I see you are using "INSERT" as the operation type. If your incoming records have duplicates, those can reflect as duplicates in hudi as well. only with "UPSERT" we de-dup explicitly. for "INSERT", you need to set this config https://hudi.apache.org/docs/configurations/#hoodiecombinebeforeinsert to true if you want hudi to dedup before ingesting to hudi.

Can you try setting this and let us know how it goes.

nsivabalan commented 2 years ago

Or if you wish to not have duplicates at all, can you use "UPSERT" operation.

nsivabalan commented 2 years ago

@kywe665 Do you know anyone from the community who have used azure blob storage with hudi. this user is having difficulty using spark-shell with azure. I don't have any exp.

stym06 commented 2 years ago

Does anyone know how to get spark-shell or hudi-cli working with s3 or azure ?
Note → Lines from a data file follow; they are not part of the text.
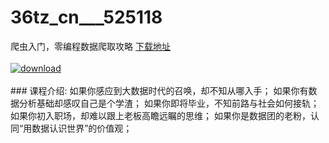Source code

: # 36tz_cn___525118
爬虫入门，零编程数据爬取攻略
[下载地址](http://www.36tz.cn/article/525118 "下载地址")
<br/></br>[![download](http://36tz.cn/muke_img/2019_06_1-22-300x160.png "下载地址")](http://www.36tz.cn/article/525118 "下载地址")
<br/></br>### 课程介绍:
如果你感应到大数据时代的召唤，却不知从哪入手；
如果你有数据分析基础却感叹自己是个学渣；
如果你即将毕业，不知前路与社会如何接轨；
如果你初入职场，却难以跟上老板高瞻远瞩的思维；
如果你是数据团的老粉，认同“用数据认识世界”的价值观；


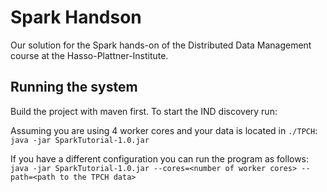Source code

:# Spark Handson
Our solution for the Spark hands-on of the Distributed Data Management course at the Hasso-Plattner-Institute.

## Running the system
Build the project with maven first.
To start the IND discovery run:

Assuming you are using 4 worker cores and your data is located in `./TPCH`:
`java -jar SparkTutorial-1.0.jar`

If you have a different configuration you can run the program as follows:
`java -jar SparkTutorial-1.0.jar --cores=<number of worker cores> --path=<path to the TPCH data>`


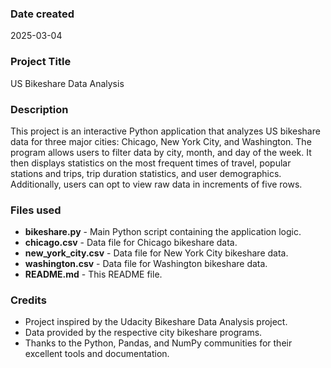 >
### Date created
2025-03-04

### Project Title
US Bikeshare Data Analysis

### Description
This project is an interactive Python application that analyzes US bikeshare data for three major cities: Chicago, New York City, and Washington. The program allows users to filter data by city, month, and day of the week. It then displays statistics on the most frequent times of travel, popular stations and trips, trip duration statistics, and user demographics. Additionally, users can opt to view raw data in increments of five rows.

### Files used
- **bikeshare.py** - Main Python script containing the application logic.
- **chicago.csv** - Data file for Chicago bikeshare data.
- **new_york_city.csv** - Data file for New York City bikeshare data.
- **washington.csv** - Data file for Washington bikeshare data.
- **README.md** - This README file.

### Credits
- Project inspired by the Udacity Bikeshare Data Analysis project.
- Data provided by the respective city bikeshare programs.
- Thanks to the Python, Pandas, and NumPy communities for their excellent tools and documentation.
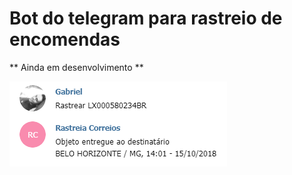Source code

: # Bot do telegram para rastreio de encomendas

** Ainda em desenvolvimento **

![rastreio exemplo](https://raw.githubusercontent.com/ynixt/rastreia-correios/master/exemplos/rastreio.png)
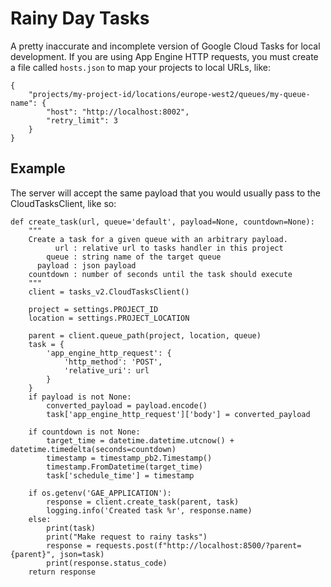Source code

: # Rainy Day Tasks
A pretty inaccurate and incomplete version of Google Cloud Tasks for local development.
If you are using App Engine HTTP requests, you must create a file called `hosts.json` to map your projects to local URLs, like:

    {
        "projects/my-project-id/locations/europe-west2/queues/my-queue-name": {
            "host": "http://localhost:8002",
            "retry_limit": 3
        }
    }


## Example
The server will accept the same payload that you would usually pass to the CloudTasksClient, like so:

    def create_task(url, queue='default', payload=None, countdown=None):
        """
        Create a task for a given queue with an arbitrary payload.
              url : relative url to tasks handler in this project
            queue : string name of the target queue
          payload : json payload
        countdown : number of seconds until the task should execute
        """
        client = tasks_v2.CloudTasksClient()

        project = settings.PROJECT_ID
        location = settings.PROJECT_LOCATION

        parent = client.queue_path(project, location, queue)
        task = {
            'app_engine_http_request': {
                'http_method': 'POST',
                'relative_uri': url
            }
        }
        if payload is not None:
            converted_payload = payload.encode()
            task['app_engine_http_request']['body'] = converted_payload

        if countdown is not None:
            target_time = datetime.datetime.utcnow() + datetime.timedelta(seconds=countdown)
            timestamp = timestamp_pb2.Timestamp()
            timestamp.FromDatetime(target_time)
            task['schedule_time'] = timestamp

        if os.getenv('GAE_APPLICATION'):
            response = client.create_task(parent, task)
            logging.info('Created task %r', response.name)
        else:
            print(task)
            print("Make request to rainy tasks")
            response = requests.post(f"http://localhost:8500/?parent={parent}", json=task)
            print(response.status_code)
        return response

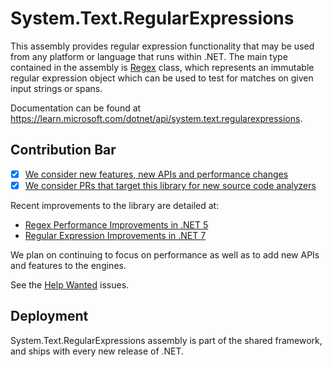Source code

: # System.Text.RegularExpressions
This assembly provides regular expression functionality that may be used from any platform or language that runs within .NET. The main type contained in the assembly is [Regex](https://learn.microsoft.com/en-us/dotnet/api/system.text.regularexpressions.regex) class, which represents an immutable regular expression object which can be used to test for matches on given input strings or spans.

Documentation can be found at https://learn.microsoft.com/dotnet/api/system.text.regularexpressions.

## Contribution Bar
- [x] [We consider new features, new APIs and performance changes](../../libraries/README.md#primary-bar)
- [x] [We consider PRs that target this library for new source code analyzers](../../libraries/README.md#secondary-bars)

Recent improvements to the library are detailed at:
- [Regex Performance Improvements in .NET 5](https://devblogs.microsoft.com/dotnet/regex-performance-improvements-in-net-5/)
- [Regular Expression Improvements in .NET 7](https://devblogs.microsoft.com/dotnet/regular-expression-improvements-in-dotnet-7/)

We plan on continuing to focus on performance as well as to add new APIs and features to the engines.

See the [Help Wanted](https://github.com/dotnet/runtime/issues?q=is%3Aissue+is%3Aopen+label%3A%22help+wanted%22+label%3Aarea-System.Text.RegularExpressions) issues.

## Deployment
System.Text.RegularExpressions assembly is part of the shared framework, and ships with every new release of .NET.

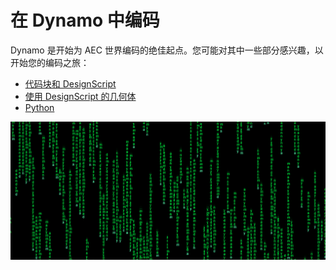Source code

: # 在 Dynamo 中编码

Dynamo 是开始为 AEC 世界编码的绝佳起点。您可能对其中一些部分感兴趣，以开始您的编码之旅：

* [代码块和 DesignScript](8-1\_code-blocks-and-design-script/)
* [使用 DesignScript 的几何体](8-2\_geometry-with-design-script/)
* [Python](8-3\_python/)

![](<./images/image (17).png>)
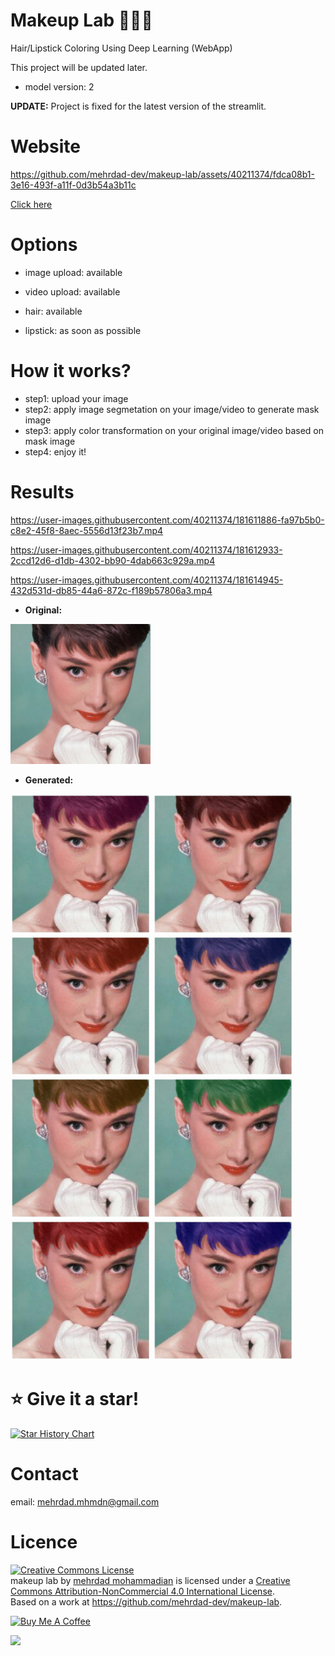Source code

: # Makeup Lab 🧑‍🔬💄
Hair/Lipstick Coloring Using Deep Learning (WebApp)

This project will be updated later.

- model version: 2


**UPDATE:** Project is fixed for the latest version of the streamlit.

# Website

https://github.com/mehrdad-dev/makeup-lab/assets/40211374/fdca08b1-3e16-493f-a11f-0d3b54a3b11c

[Click here](https://mehrdad-dev-makeup-lab-app-2r88a0.streamlitapp.com/)


# Options
- image upload: available
- video upload: available



- hair: available
- lipstick: as soon as possible

# How it works?

- step1: upload your image
- step2: apply image segmetation on your image/video to generate mask image
- step3: apply color transformation on your original image/video based on mask image
- step4: enjoy it!


# Results

https://user-images.githubusercontent.com/40211374/181611886-fa97b5b0-c8e2-45f8-8aec-5556d13f23b7.mp4

https://user-images.githubusercontent.com/40211374/181612933-2ccd12d6-d1db-4302-bb90-4dab663c929a.mp4

https://user-images.githubusercontent.com/40211374/181614945-432d531d-db85-44a6-872c-f189b57806a3.mp4


- **Original:**
<img src="https://github.com/mehrdad-dev/makeup-lab/blob/main/assets/photo_2022-07-28_22-42-28.jpg" width="224" alt="mehrdad mohammadian, makeup lab, deep learning"/>

- **Generated:**
<p float="left">
<img src="https://github.com/mehrdad-dev/makeup-lab/blob/main/assets/photo_2022-07-28_22-42-34.jpg" width="224" alt="mehrdad mohammadian, makeup lab, deep learning"/>
<img src="https://github.com/mehrdad-dev/makeup-lab/blob/main/assets/photo_2022-07-28_22-42-36.jpg" width="224" alt="mehrdad mohammadian, makeup lab, deep learning"/>
<img src="https://github.com/mehrdad-dev/makeup-lab/blob/main/assets/photo_2022-07-28_22-42-40.jpg" width="224" alt="mehrdad mohammadian, makeup lab, deep learning"/>
<img src="https://github.com/mehrdad-dev/makeup-lab/blob/main/assets/photo_2022-07-28_22-42-43.jpg" width="224" alt="mehrdad mohammadian, makeup lab, deep learning"/>
<img src="https://github.com/mehrdad-dev/makeup-lab/blob/main/assets/photo_2022-07-28_22-42-45.jpg" width="224" alt="mehrdad mohammadian, makeup lab, deep learning"/>
<img src="https://github.com/mehrdad-dev/makeup-lab/blob/main/assets/photo_2022-07-28_23-14-25.jpg" width="224" alt="mehrdad mohammadian, makeup lab, deep learning"/>
<img src="https://github.com/mehrdad-dev/makeup-lab/blob/main/assets/photo_2022-07-28_23-14-16.jpg" width="224" alt="mehrdad mohammadian, makeup lab, deep learning"/>
<img src="https://github.com/mehrdad-dev/makeup-lab/blob/main/assets/photo_2022-07-28_23-14-07.jpg" width="224" alt="mehrdad mohammadian, makeup lab, deep learning"/>


</p>


# ⭐️ Give it a star!
[![Star History Chart](https://api.star-history.com/svg?repos=mehrdad-dev/makeup-lab&type=Date)](https://star-history.com/#mehrdad-dev/makeup-lab&Date)


# Contact
email:  mehrdad.mhmdn@gmail.com

# Licence
<a rel="license" href="http://creativecommons.org/licenses/by-nc/4.0/"><img alt="Creative Commons License" style="border-width:0" src="https://i.creativecommons.org/l/by-nc/4.0/88x31.png" /></a><br /><span xmlns:dct="http://purl.org/dc/terms/" property="dct:title">makeup lab</span> by <a xmlns:cc="http://creativecommons.org/ns#" href="https://github.com/mehrdad-dev" property="cc:attributionName" rel="cc:attributionURL">mehrdad mohammadian</a> is licensed under a <a rel="license" href="http://creativecommons.org/licenses/by-nc/4.0/">Creative Commons Attribution-NonCommercial 4.0 International License</a>.<br />Based on a work at <a xmlns:dct="http://purl.org/dc/terms/" href="https://github.com/mehrdad-dev/makeup-lab" rel="dct:source">https://github.com/mehrdad-dev/makeup-lab</a>.



<a href="https://www.buymeacoffee.com/mehrdaddev" target="_blank"><img src="https://cdn.buymeacoffee.com/buttons/v2/default-yellow.png" alt="Buy Me A Coffee" style="height: 60px !important;width: 217px !important;" ></a>

<a href="http://www.coffeete.ir/mehrdad-dev">
       <img src="http://www.coffeete.ir/images/buttons/lemonchiffon.png" style="width:260px;" />
</a>
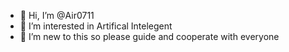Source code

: - 👋 Hi, I’m @Air0711
- 👀 I’m interested in Artifical Intelegent
- 🌱 I’m new to this so please guide and cooperate with everyone 

<!---
Air0711/Air0711 is a ✨ special ✨ repository because its `README.md` (this file) appears on your GitHub profile.
You can click the Preview link to take a look at your changes.
--->
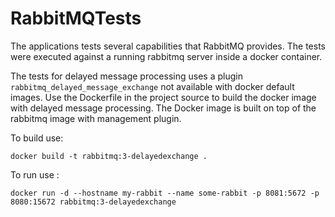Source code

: # RabbitMQTests
The applications tests several capabilities that RabbitMQ provides. The tests were executed against a running rabbitmq server inside a docker
container.

The tests for delayed message processing uses a plugin `rabbitmq_delayed_message_exchange` not available with docker default images. Use 
the Dockerfile in the project source to build the docker image with delayed message processing. The Docker image is built on top of the 
rabbitmq image with management plugin.

To build use:

`docker build -t rabbitmq:3-delayedexchange .`

To run use :

`docker run -d --hostname my-rabbit --name some-rabbit -p 8081:5672 -p 8080:15672 rabbitmq:3-delayedexchange`

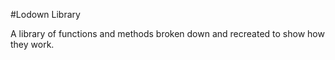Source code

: #Lodown Library

A library of functions and methods broken down and recreated to show how they work.
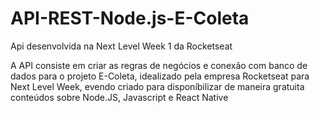 # API-REST-Node.js-E-Coleta
Api desenvolvida na Next Level Week 1 da Rocketseat


A API consiste em criar as regras de negócios e conexão com banco de dados para o projeto 
E-Coleta, idealizado pela empresa Rocketseat para Next Level Week, evendo criado para disponíbilizar
de maneira gratuita conteúdos sobre Node.JS, Javascript e React Native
nsivabalan commented 2 years ago

for S3, I came across this https://docs.aws.amazon.com/emr/latest/ReleaseGuide/emr-hudi-cli.html

stym06 commented 2 years ago

This is set up on EMR. Is there a doc to set it up in local env?

nsivabalan commented 2 years ago

you mean, to access S3 dataset from your local laptop ? or to access a local dataset in your laptop ?

stym06 commented 2 years ago

yes, to access s3 data from the local

nsivabalan commented 2 years ago

@stym06 : Can you give this a try https://github.com/apache/hudi/pull/3222. would help to certify the patch too.

nsivabalan commented 2 years ago

Have updated instructions to access S3 via hudi-cli here.

nsivabalan commented 2 years ago

wrt duplicates, in general, a pair of partition path and record key is unique in hudi. If not, you need to use global index or non partitioned dataset if you wish to have unique record keys globally. And in addition, preCombine configs has to be set appropriately.

Feel free to close out the issue it was a mis-configuration on your end. If not, we can keep the issue open and discuss further.

stym06 commented 2 years ago

@nsivabalan #3222 worked for me. Thanks for the help. We can close it out as the operation mode was INSERT and there were duplicate records coming in the Kafka topic as well, leading to this.